The standard baseball play here is to have the third baseman stay back and cover their bag, as the first baseman and pitcher cover the lines. Extra baseball coaching tip: The third baseman must learn to come in on hard bunted balls in their direction.

Cutoff and relay baseball plays

Key coaching tips on cutoffs and relays:

  1. The defenses number one priority is to stop the play, which generally means lining up and throwing to the lead base of the front base runner.
  2. Coaches must teach outfielders the necessity of hitting the cutoff man, even when the outfielder believes they can make the throw all the way to the base.
  3. Coaching players to line up directly and the correct distance from the player and the base is crucial for completing baseball plays. Extra coaching tip: point number one above bears repeating, when in doubt players should line up to stop the lead runner and outfielders should learn to throw ahead of runners and not to the base they easily attain.

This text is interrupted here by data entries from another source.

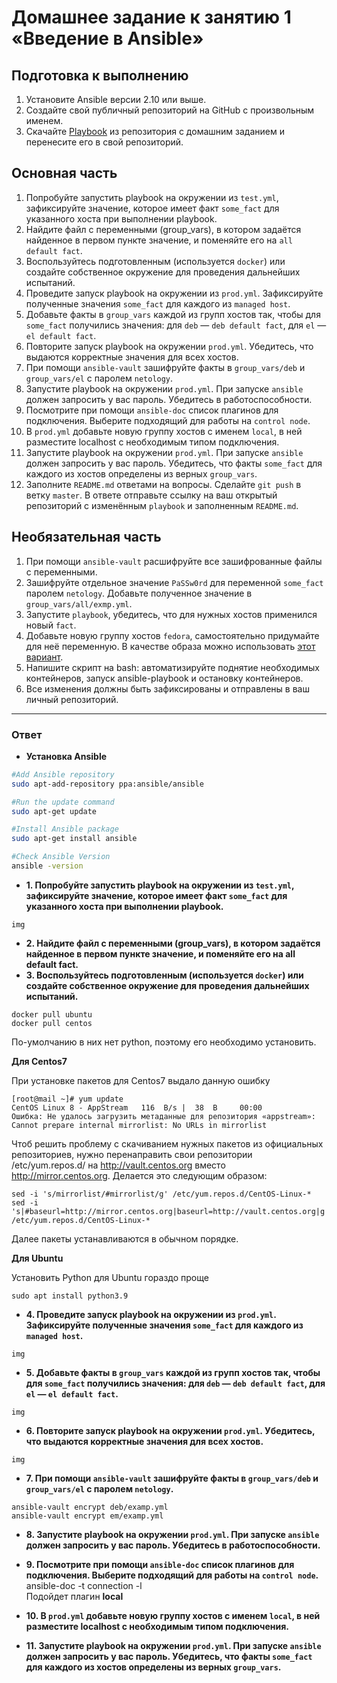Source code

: # Домашнее задание к занятию 1 «Введение в Ansible»

## Подготовка к выполнению

1. Установите Ansible версии 2.10 или выше.
2. Создайте свой публичный репозиторий на GitHub с произвольным именем.
3. Скачайте [Playbook](./playbook/) из репозитория с домашним заданием и перенесите его в свой репозиторий.

## Основная часть

1. Попробуйте запустить playbook на окружении из `test.yml`, зафиксируйте значение, которое имеет факт `some_fact` для указанного хоста при выполнении playbook.
2. Найдите файл с переменными (group_vars), в котором задаётся найденное в первом пункте значение, и поменяйте его на `all default fact`.
3. Воспользуйтесь подготовленным (используется `docker`) или создайте собственное окружение для проведения дальнейших испытаний.
4. Проведите запуск playbook на окружении из `prod.yml`. Зафиксируйте полученные значения `some_fact` для каждого из `managed host`.
5. Добавьте факты в `group_vars` каждой из групп хостов так, чтобы для `some_fact` получились значения: для `deb` — `deb default fact`, для `el` — `el default fact`.
6.  Повторите запуск playbook на окружении `prod.yml`. Убедитесь, что выдаются корректные значения для всех хостов.
7. При помощи `ansible-vault` зашифруйте факты в `group_vars/deb` и `group_vars/el` с паролем `netology`.
8. Запустите playbook на окружении `prod.yml`. При запуске `ansible` должен запросить у вас пароль. Убедитесь в работоспособности.
9. Посмотрите при помощи `ansible-doc` список плагинов для подключения. Выберите подходящий для работы на `control node`.
10. В `prod.yml` добавьте новую группу хостов с именем  `local`, в ней разместите localhost с необходимым типом подключения.
11. Запустите playbook на окружении `prod.yml`. При запуске `ansible` должен запросить у вас пароль. Убедитесь, что факты `some_fact` для каждого из хостов определены из верных `group_vars`.
12. Заполните `README.md` ответами на вопросы. Сделайте `git push` в ветку `master`. В ответе отправьте ссылку на ваш открытый репозиторий с изменённым `playbook` и заполненным `README.md`.

## Необязательная часть

1. При помощи `ansible-vault` расшифруйте все зашифрованные файлы с переменными.
2. Зашифруйте отдельное значение `PaSSw0rd` для переменной `some_fact` паролем `netology`. Добавьте полученное значение в `group_vars/all/exmp.yml`.
3. Запустите `playbook`, убедитесь, что для нужных хостов применился новый `fact`.
4. Добавьте новую группу хостов `fedora`, самостоятельно придумайте для неё переменную. В качестве образа можно использовать [этот вариант](https://hub.docker.com/r/pycontribs/fedora).
5. Напишите скрипт на bash: автоматизируйте поднятие необходимых контейнеров, запуск ansible-playbook и остановку контейнеров.
6. Все изменения должны быть зафиксированы и отправлены в ваш личный репозиторий.

----
### Ответ
* **Установка Ansible**
```bash
#Add Ansible repository
sudo apt-add-repository ppa:ansible/ansible

#Run the update command
sudo apt-get update

#Install Ansible package
sudo apt-get install ansible

#Check Ansible Version
ansible -version
```
* **1. Попробуйте запустить playbook на окружении из `test.yml`, зафиксируйте значение, которое имеет факт `some_fact` для указанного хоста при выполнении playbook.**
```
img
```
* **2. Найдите файл с переменными (group_vars), в котором задаётся найденное в первом пункте значение, и поменяйте его на all default fact.**
* **3. Воспользуйтесь подготовленным (используется `docker`) или создайте собственное окружение для проведения дальнейших испытаний.**
```
docker pull ubuntu
docker pull centos
```
По-умолчанию в них нет python, поэтому его необходимо установить.

**Для Centos7**

При установке пакетов для Centos7 выдало данную ошибку
```
[root@mail ~]# yum update
CentOS Linux 8 - AppStream   116  B/s |  38  B     00:00
Ошибка: Не удалось загрузить метаданные для репозитория «appstream»: Cannot prepare internal mirrorlist: No URLs in mirrorlist
```

Чтоб решить проблему с скачиванием нужных пакетов из официальных репозиториев, 
нужно перенаправить свои репозитории /etc/yum.repos.d/ на http://vault.centos.org вместо http://mirror.centos.org. 
Делается это следующим образом:
```
sed -i 's/mirrorlist/#mirrorlist/g' /etc/yum.repos.d/CentOS-Linux-*
sed -i 's|#baseurl=http://mirror.centos.org|baseurl=http://vault.centos.org|g' /etc/yum.repos.d/CentOS-Linux-*
```
Далее пакеты устанавливаются в обычном порядке.

**Для Ubuntu**

Установить Python для Ubuntu гораздо проще
```
sudo apt install python3.9
```
* **4. Проведите запуск playbook на окружении из `prod.yml`. Зафиксируйте полученные значения `some_fact` для каждого из `managed host`.**
```
img
```
* **5. Добавьте факты в `group_vars` каждой из групп хостов так, чтобы для `some_fact` получились значения: для `deb` — `deb default fact`, для `el` — `el default fact`.**
```
img
```
* **6.  Повторите запуск playbook на окружении `prod.yml`. Убедитесь, что выдаются корректные значения для всех хостов.**
```
img
```
* **7. При помощи `ansible-vault` зашифруйте факты в `group_vars/deb` и `group_vars/el` с паролем `netology`.**
```
ansible-vault encrypt deb/examp.yml
ansible-vault encrypt em/examp.yml
```
* **8. Запустите playbook на окружении `prod.yml`. При запуске `ansible` должен запросить у вас пароль. Убедитесь в работоспособности.**
* **9. Посмотрите при помощи `ansible-doc` список плагинов для подключения. Выберите подходящий для работы на `control node`.**
 ansible-doc -t connection -l
 <br>Подойдет плагин <b>local</b>
* **10. В `prod.yml` добавьте новую группу хостов с именем  `local`, в ней разместите localhost с необходимым типом подключения.**

* **11. Запустите playbook на окружении `prod.yml`. При запуске `ansible` должен запросить у вас пароль. Убедитесь, что факты `some_fact` для каждого из хостов определены из верных `group_vars`.**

First and Third Double Steal Defense

The play, where coaches try to “steal” the extra run from third base on a double steal, is common at the lower levels of baseball. Until players become more advanced with strong arms, the best defensive play in this situation is simply the fake throw by the catcher to second base, hoping to catch an over anxious runner at third base. With this play, the worst-case scenario is pitching to the batter with runners on second and third, without just giving the offense the extra run. Extra coaching tip: having catchers practice making this fake throw, in order to really “sell it,” often works at the lower levels of ball and gets teams out of jams.

Steal of second

To keep it simple at the youth level, it is best to have the same player cover on all steal attempts, instead of alternating based on game situation and pitches. Extra coaching tip: as players advance in game knowledge, they can have the second baseman cover on steals with right-handed batters and have the shortstop cover with left-handed batters.

As mentioned, keeping defensive baseball plays simple and to a minimum is best for youth baseball, but continual practice of them is necessary for great execution. Introducing more elaborate defensive baseball plays, as the double cutoff and timing pick off plays, are necessary baseball coaching responsibilities, when players advance to higher-level baseball.